Dataset entries ::
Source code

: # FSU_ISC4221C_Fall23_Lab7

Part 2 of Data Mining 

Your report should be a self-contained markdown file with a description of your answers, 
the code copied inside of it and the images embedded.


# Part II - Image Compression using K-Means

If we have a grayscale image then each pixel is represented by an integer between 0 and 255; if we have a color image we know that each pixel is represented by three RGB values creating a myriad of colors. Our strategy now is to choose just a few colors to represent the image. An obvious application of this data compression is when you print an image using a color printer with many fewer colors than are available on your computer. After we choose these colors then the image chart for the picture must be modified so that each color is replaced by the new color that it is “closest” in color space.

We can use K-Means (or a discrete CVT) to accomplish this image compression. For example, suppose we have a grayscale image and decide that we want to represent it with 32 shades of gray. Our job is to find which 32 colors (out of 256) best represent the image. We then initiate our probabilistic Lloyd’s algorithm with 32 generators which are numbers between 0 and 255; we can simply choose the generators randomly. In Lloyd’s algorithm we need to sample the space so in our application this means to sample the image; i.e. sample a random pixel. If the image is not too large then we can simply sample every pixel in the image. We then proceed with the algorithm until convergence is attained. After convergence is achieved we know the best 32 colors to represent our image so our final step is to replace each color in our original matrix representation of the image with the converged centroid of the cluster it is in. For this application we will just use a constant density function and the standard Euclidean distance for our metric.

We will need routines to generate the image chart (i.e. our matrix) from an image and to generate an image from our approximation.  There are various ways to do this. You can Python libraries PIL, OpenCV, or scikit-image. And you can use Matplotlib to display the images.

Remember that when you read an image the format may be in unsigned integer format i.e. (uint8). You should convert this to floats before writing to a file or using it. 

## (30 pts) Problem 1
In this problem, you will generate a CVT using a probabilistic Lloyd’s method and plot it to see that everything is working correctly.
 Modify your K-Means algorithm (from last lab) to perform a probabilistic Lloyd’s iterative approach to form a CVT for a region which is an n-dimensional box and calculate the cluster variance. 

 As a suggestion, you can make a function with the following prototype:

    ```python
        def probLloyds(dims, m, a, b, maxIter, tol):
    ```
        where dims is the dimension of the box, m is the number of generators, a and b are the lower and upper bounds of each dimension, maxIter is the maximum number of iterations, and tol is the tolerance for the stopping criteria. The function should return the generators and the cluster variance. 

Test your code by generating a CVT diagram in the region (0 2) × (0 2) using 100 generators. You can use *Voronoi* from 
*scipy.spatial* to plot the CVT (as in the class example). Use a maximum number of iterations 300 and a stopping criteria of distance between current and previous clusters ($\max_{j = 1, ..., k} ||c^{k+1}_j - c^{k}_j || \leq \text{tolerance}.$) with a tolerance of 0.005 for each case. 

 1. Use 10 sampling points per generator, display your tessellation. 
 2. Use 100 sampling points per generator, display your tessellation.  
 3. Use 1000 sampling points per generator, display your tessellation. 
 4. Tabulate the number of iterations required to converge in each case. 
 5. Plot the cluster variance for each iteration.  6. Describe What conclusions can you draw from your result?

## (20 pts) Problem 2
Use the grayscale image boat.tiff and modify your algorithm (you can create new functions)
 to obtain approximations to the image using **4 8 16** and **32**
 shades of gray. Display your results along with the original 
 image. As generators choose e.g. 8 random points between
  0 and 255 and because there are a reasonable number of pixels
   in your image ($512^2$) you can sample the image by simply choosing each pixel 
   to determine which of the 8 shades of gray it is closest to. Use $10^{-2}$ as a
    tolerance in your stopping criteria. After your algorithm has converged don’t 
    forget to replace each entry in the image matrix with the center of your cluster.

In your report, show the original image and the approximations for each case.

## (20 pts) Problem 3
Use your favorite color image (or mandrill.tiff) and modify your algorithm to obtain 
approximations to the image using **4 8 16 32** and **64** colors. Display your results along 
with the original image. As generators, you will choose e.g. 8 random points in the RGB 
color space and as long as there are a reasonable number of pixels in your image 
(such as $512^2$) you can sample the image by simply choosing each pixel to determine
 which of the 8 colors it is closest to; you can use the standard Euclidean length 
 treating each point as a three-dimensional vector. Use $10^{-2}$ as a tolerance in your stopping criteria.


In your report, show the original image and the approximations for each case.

Requirement ::
Lines from the top of the data above through the line containing "If we have a grayscale" must be repeated exactly. All other lines stay out.

Answer space ::
Source code

: # FSU_ISC4221C_Fall23_Lab7

Part 2 of Data Mining 

Your report should be a self-contained markdown file with a description of your answers, 
the code copied inside of it and the images embedded.


# Part II - Image Compression using K-Means

If we have a grayscale image then each pixel is represented by an integer between 0 and 255; if we have a color image we know that each pixel is represented by three RGB values creating a myriad of colors. Our strategy now is to choose just a few colors to represent the image. An obvious application of this data compression is when you print an image using a color printer with many fewer colors than are available on your computer. After we choose these colors then the image chart for the picture must be modified so that each color is replaced by the new color that it is “closest” in color space.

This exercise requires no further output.